**Task requirements**. Restate all entries exactly. Skip the images.

====== Input for this task ======

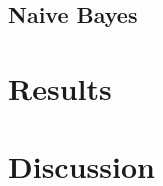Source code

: \documentclass{article}
\begin{document}
\subsection{Naive Bayes}

\section{Results}

\section{Discussion}



\end{document}
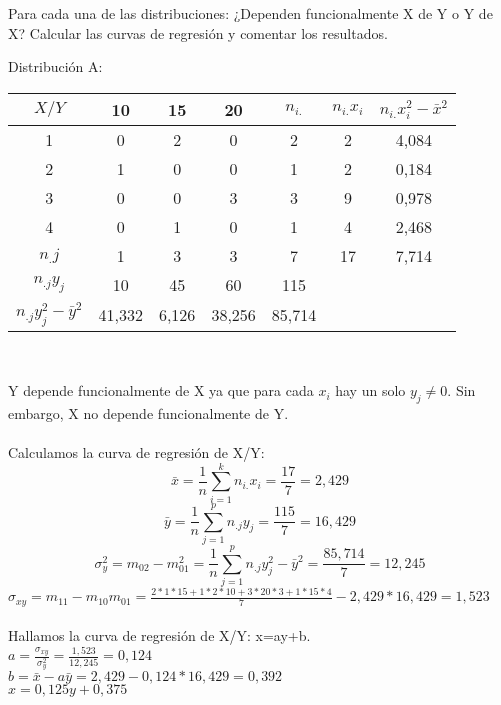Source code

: \problem
Para cada una de las distribuciones: ¿Dependen funcionalmente X de Y o Y de X? Calcular las curvas de regresión y comentar los resultados.

    Distribución A: 
    \begin{center}
    \begin{tabular}{| c | c | c | c | c | c | c |}
        \hline
        $X / Y$ & 10 & 15 & 20 & $n_{i.}$ & $n_{i.}x_i$ & $n_{i.}x_i^2 - \bar{x}^2$ \\ \hline
        1 & 0 & 2 & 0 & 2 & 2 & 4,084 \\ \hline
        2 & 1 & 0 & 0 & 1 & 2 & 0,184 \\ \hline
        3 & 0 & 0 & 3 & 3 & 9 & 0,978 \\ \hline
        4 & 0 & 1 & 0 & 1 & 4 & 2,468 \\ \hline
        $n_.j$ & 1 & 3 & 3 & 7 & 17 & 7,714\\   \hline
        $n_{.j}y_j$ & 10 & 45 & 60 & 115 & & \\ \hline
        $n_{.j}y_j^2 - \bar{y}^2$ & 41,332 & 6,126 & 38,256 & 85,714 & & \\
        \hline
    \end{tabular} \\ 
    \end{center}
    Y depende funcionalmente de X ya que para cada $x_i$ hay un solo $y_j\neq 0$. Sin embargo, X no depende funcionalmente de Y. \\ \\
    Calculamos la curva de regresión de X/Y: 
    \[\bar{x} = \frac{1}{n}\sum_{i=1}^{k}n_{i.}x_i = \frac{17}{7} = 2,429 \]
    \[\bar{y} = \frac{1}{n}\sum_{j=1}^{p}n_{.j}y_j = \frac{115}{7} = 16,429 \]
    \[\sigma_y^2 = m_{02}-m_{01}^2 = \frac{1}{n}\sum_{j=1}^{p}n_{.j}y_j^2-\bar{y}^2 = \frac{85,714}{7} = 12,245\]
    $\sigma_{xy} = m_{11}-m_{10}m_{01} = \frac{2*1*15+1*2*10+3*20*3+1*15*4}{7} - 2,429*16,429 = 1,523$ \\ \\
    Hallamos la curva de regresión de X/Y: x=ay+b. \\
    $a = \frac{\sigma_{xy}}{\sigma_y^2} = \frac{1,523}{12,245} = 0,124$ \\
    $b = \bar{x}-a\bar{y} = 2,429 - 0,124*16,429 = 0,392$ \\
    $x=0,125y + 0,375$ \\ \\ 
    
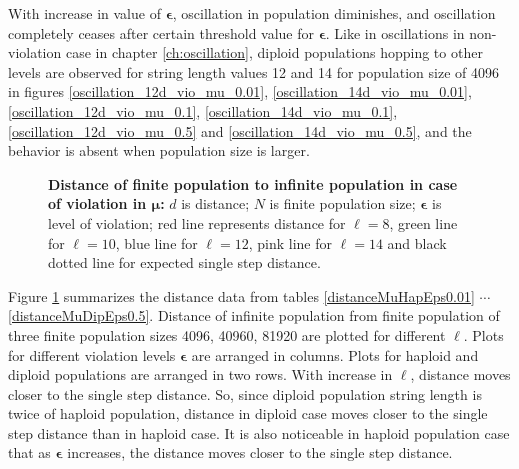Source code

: With increase in value of $\bm{\epsilon}$, 
oscillation in population diminishes, and oscillation completely ceases after certain threshold value for $\bm{\epsilon}$. 
Like in oscillations in non-violation case in chapter \ref{ch:oscillation}, diploid populations hopping to other levels 
are observed for string length values 12 and 14 for population size of 4096 in 
figures \ref{oscillation_12d_vio_mu_0.01}, \ref{oscillation_14d_vio_mu_0.01}, \ref{oscillation_12d_vio_mu_0.1}, 
\ref{oscillation_14d_vio_mu_0.1}, \ref{oscillation_12d_vio_mu_0.5} and \ref{oscillation_14d_vio_mu_0.5}, 
and the behavior is absent when population size is larger.

\begin{figure}[h]
\begin{center}
\hspace{-3em}%
\caption[\textbf{Distance of finite population to infinite population in case of violation in $\bm{\mu}$}]{\textbf{Distance of finite population to infinite population in case of violation in $\bm{\mu}$:}  
  $d$ is distance; $N$ is finite population size; $\bm{\epsilon}$ is level of violation;
  red line represents distance for $\ell = 8$, green line for $\ell = 10$, blue line for $\ell = 12$, pink line for $\ell = 14$ 
  and black dotted line for expected single step distance.}
\label{vio_mu_dist}
\end{center}
\end{figure}
Figure \ref{vio_mu_dist} summarizes the distance data from tables \ref{distanceMuHapEps0.01} $\cdots$ 
\ref{distanceMuDipEps0.5}. Distance of infinite population from finite population of 
three finite population sizes {4096, 40960, 81920} are plotted for different $\ell$. 
Plots for different violation levels $\bm{\epsilon}$ are arranged in columns. 
Plots for haploid and diploid populations are arranged in two rows. With increase in $\ell$, 
distance moves closer to the single step distance. So, since diploid population 
string length is twice of haploid population, 
distance in diploid case moves closer to the single step distance than in haploid case. 
It is also noticeable in haploid population case that as $\bm{\epsilon}$ increases, 
the distance moves closer to the single step distance.

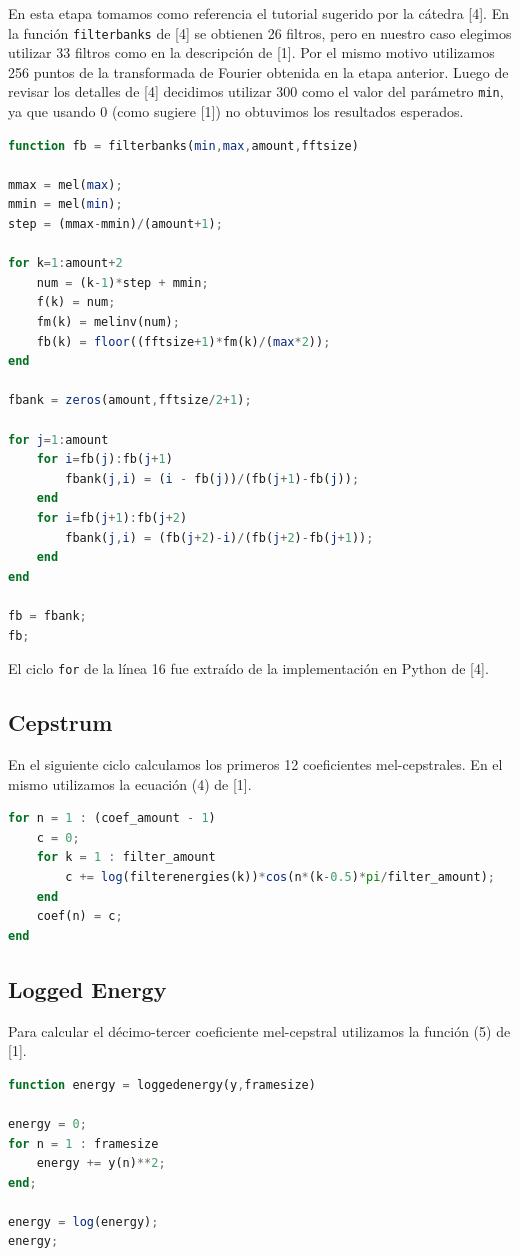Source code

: \documentclass[a4paper,10pt]{article}
\begin{document}
En esta etapa tomamos como referencia el tutorial sugerido por la cátedra [4]. En la función \texttt{filterbanks} de [4] se obtienen 26 filtros, pero en nuestro caso elegimos utilizar 33 filtros como en la descripción de [1]. Por el mismo motivo utilizamos 256 puntos de la transformada de Fourier obtenida en la etapa anterior. 
Luego de revisar los detalles de [4] decidimos utilizar 300 como el valor del parámetro \texttt{min}, ya que usando 0 (como sugiere [1]) no obtuvimos los resultados esperados.
\newline
\begin{lstlisting}[language=Octave, caption = filterbanks]
function fb = filterbanks(min,max,amount,fftsize)

mmax = mel(max);
mmin = mel(min);
step = (mmax-mmin)/(amount+1);

for k=1:amount+2
	num = (k-1)*step + mmin;
	f(k) = num;
	fm(k) = melinv(num);
	fb(k) = floor((fftsize+1)*fm(k)/(max*2));
end

fbank = zeros(amount,fftsize/2+1);

for j=1:amount
	for i=fb(j):fb(j+1)
		fbank(j,i) = (i - fb(j))/(fb(j+1)-fb(j));
	end
	for i=fb(j+1):fb(j+2)
		fbank(j,i) = (fb(j+2)-i)/(fb(j+2)-fb(j+1));
	end
end

fb = fbank;
fb;
\end{lstlisting}
El ciclo \texttt{for} de la línea 16 fue extraído de la implementación en Python de [4].

\subsection{Cepstrum}

En el siguiente ciclo calculamos los primeros 12 coeficientes mel-cepstrales. En el mismo utilizamos la ecuación (4) de [1].
\newline
\begin{lstlisting}[language=Octave, caption = Extracto de la función mfcc]
for n = 1 : (coef_amount - 1)
	c = 0;
	for k = 1 : filter_amount
		c += log(filterenergies(k))*cos(n*(k-0.5)*pi/filter_amount);
	end
	coef(n) = c;
end
\end{lstlisting}

\subsection{Logged Energy}
Para calcular el décimo-tercer coeficiente mel-cepstral utilizamos la función (5) de [1].
\newline
\begin{lstlisting}[language=Octave, caption = Logged Energy]
function energy = loggedenergy(y,framesize)

energy = 0;
for n = 1 : framesize
	energy += y(n)**2;
end;

energy = log(energy);	
energy;
\end{lstlisting}
\end{document}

======

**Exercise answer**.
Source code

: \documentclass{article}
\begin{document}
\subsection{Naive Bayes}

\section{Results}

\section{Discussion}



\end{document}
Source code

: \problem
Para cada una de las distribuciones: ¿Dependen funcionalmente X de Y o Y de X? Calcular las curvas de regresión y comentar los resultados.

    Distribución A: 
    \begin{center}
    \begin{tabular}{| c | c | c | c | c | c | c |}
        \hline
        $X / Y$ & 10 & 15 & 20 & $n_{i.}$ & $n_{i.}x_i$ & $n_{i.}x_i^2 - \bar{x}^2$ \\ \hline
        1 & 0 & 2 & 0 & 2 & 2 & 4,084 \\ \hline
        2 & 1 & 0 & 0 & 1 & 2 & 0,184 \\ \hline
        3 & 0 & 0 & 3 & 3 & 9 & 0,978 \\ \hline
        4 & 0 & 1 & 0 & 1 & 4 & 2,468 \\ \hline
        $n_.j$ & 1 & 3 & 3 & 7 & 17 & 7,714\\   \hline
        $n_{.j}y_j$ & 10 & 45 & 60 & 115 & & \\ \hline
        $n_{.j}y_j^2 - \bar{y}^2$ & 41,332 & 6,126 & 38,256 & 85,714 & & \\
        \hline
    \end{tabular} \\ 
    \end{center}
    Y depende funcionalmente de X ya que para cada $x_i$ hay un solo $y_j\neq 0$. Sin embargo, X no depende funcionalmente de Y. \\ \\
    Calculamos la curva de regresión de X/Y: 
    \[\bar{x} = \frac{1}{n}\sum_{i=1}^{k}n_{i.}x_i = \frac{17}{7} = 2,429 \]
    \[\bar{y} = \frac{1}{n}\sum_{j=1}^{p}n_{.j}y_j = \frac{115}{7} = 16,429 \]
    \[\sigma_y^2 = m_{02}-m_{01}^2 = \frac{1}{n}\sum_{j=1}^{p}n_{.j}y_j^2-\bar{y}^2 = \frac{85,714}{7} = 12,245\]
    $\sigma_{xy} = m_{11}-m_{10}m_{01} = \frac{2*1*15+1*2*10+3*20*3+1*15*4}{7} - 2,429*16,429 = 1,523$ \\ \\
    Hallamos la curva de regresión de X/Y: x=ay+b. \\
    $a = \frac{\sigma_{xy}}{\sigma_y^2} = \frac{1,523}{12,245} = 0,124$ \\
    $b = \bar{x}-a\bar{y} = 2,429 - 0,124*16,429 = 0,392$ \\
    $x=0,125y + 0,375$ \\ \\ 
    
Source code

: With increase in value of $\bm{\epsilon}$, 
oscillation in population diminishes, and oscillation completely ceases after certain threshold value for $\bm{\epsilon}$. 
Like in oscillations in non-violation case in chapter \ref{ch:oscillation}, diploid populations hopping to other levels 
are observed for string length values 12 and 14 for population size of 4096 in 
figures \ref{oscillation_12d_vio_mu_0.01}, \ref{oscillation_14d_vio_mu_0.01}, \ref{oscillation_12d_vio_mu_0.1}, 
\ref{oscillation_14d_vio_mu_0.1}, \ref{oscillation_12d_vio_mu_0.5} and \ref{oscillation_14d_vio_mu_0.5}, 
and the behavior is absent when population size is larger.

\begin{figure}[h]
\begin{center}
\hspace{-3em}%
\caption[\textbf{Distance of finite population to infinite population in case of violation in $\bm{\mu}$}]{\textbf{Distance of finite population to infinite population in case of violation in $\bm{\mu}$:}  
  $d$ is distance; $N$ is finite population size; $\bm{\epsilon}$ is level of violation;
  red line represents distance for $\ell = 8$, green line for $\ell = 10$, blue line for $\ell = 12$, pink line for $\ell = 14$ 
  and black dotted line for expected single step distance.}
\label{vio_mu_dist}
\end{center}
\end{figure}
Figure \ref{vio_mu_dist} summarizes the distance data from tables \ref{distanceMuHapEps0.01} $\cdots$ 
\ref{distanceMuDipEps0.5}. Distance of infinite population from finite population of 
three finite population sizes {4096, 40960, 81920} are plotted for different $\ell$. 
Plots for different violation levels $\bm{\epsilon}$ are arranged in columns. 
Plots for haploid and diploid populations are arranged in two rows. With increase in $\ell$, 
distance moves closer to the single step distance. So, since diploid population 
string length is twice of haploid population, 
distance in diploid case moves closer to the single step distance than in haploid case. 
It is also noticeable in haploid population case that as $\bm{\epsilon}$ increases, 
the distance moves closer to the single step distance.

Source code

: \documentclass[a4paper,10pt]{article}
\begin{document}
En esta etapa tomamos como referencia el tutorial sugerido por la cátedra [4]. En la función \texttt{filterbanks} de [4] se obtienen 26 filtros, pero en nuestro caso elegimos utilizar 33 filtros como en la descripción de [1]. Por el mismo motivo utilizamos 256 puntos de la transformada de Fourier obtenida en la etapa anterior. 
Luego de revisar los detalles de [4] decidimos utilizar 300 como el valor del parámetro \texttt{min}, ya que usando 0 (como sugiere [1]) no obtuvimos los resultados esperados.
\newline
\begin{lstlisting}[language=Octave, caption = filterbanks]
function fb = filterbanks(min,max,amount,fftsize)

mmax = mel(max);
mmin = mel(min);
step = (mmax-mmin)/(amount+1);

for k=1:amount+2
	num = (k-1)*step + mmin;
	f(k) = num;
	fm(k) = melinv(num);
	fb(k) = floor((fftsize+1)*fm(k)/(max*2));
end

fbank = zeros(amount,fftsize/2+1);

for j=1:amount
	for i=fb(j):fb(j+1)
		fbank(j,i) = (i - fb(j))/(fb(j+1)-fb(j));
	end
	for i=fb(j+1):fb(j+2)
		fbank(j,i) = (fb(j+2)-i)/(fb(j+2)-fb(j+1));
	end
end

fb = fbank;
fb;
\end{lstlisting}
El ciclo \texttt{for} de la línea 16 fue extraído de la implementación en Python de [4].

\subsection{Cepstrum}

En el siguiente ciclo calculamos los primeros 12 coeficientes mel-cepstrales. En el mismo utilizamos la ecuación (4) de [1].
\newline
\begin{lstlisting}[language=Octave, caption = Extracto de la función mfcc]
for n = 1 : (coef_amount - 1)
	c = 0;
	for k = 1 : filter_amount
		c += log(filterenergies(k))*cos(n*(k-0.5)*pi/filter_amount);
	end
	coef(n) = c;
end
\end{lstlisting}

\subsection{Logged Energy}
Para calcular el décimo-tercer coeficiente mel-cepstral utilizamos la función (5) de [1].
\newline
\begin{lstlisting}[language=Octave, caption = Logged Energy]
function energy = loggedenergy(y,framesize)

energy = 0;
for n = 1 : framesize
	energy += y(n)**2;
end;

energy = log(energy);	
energy;
\end{lstlisting}
\end{document}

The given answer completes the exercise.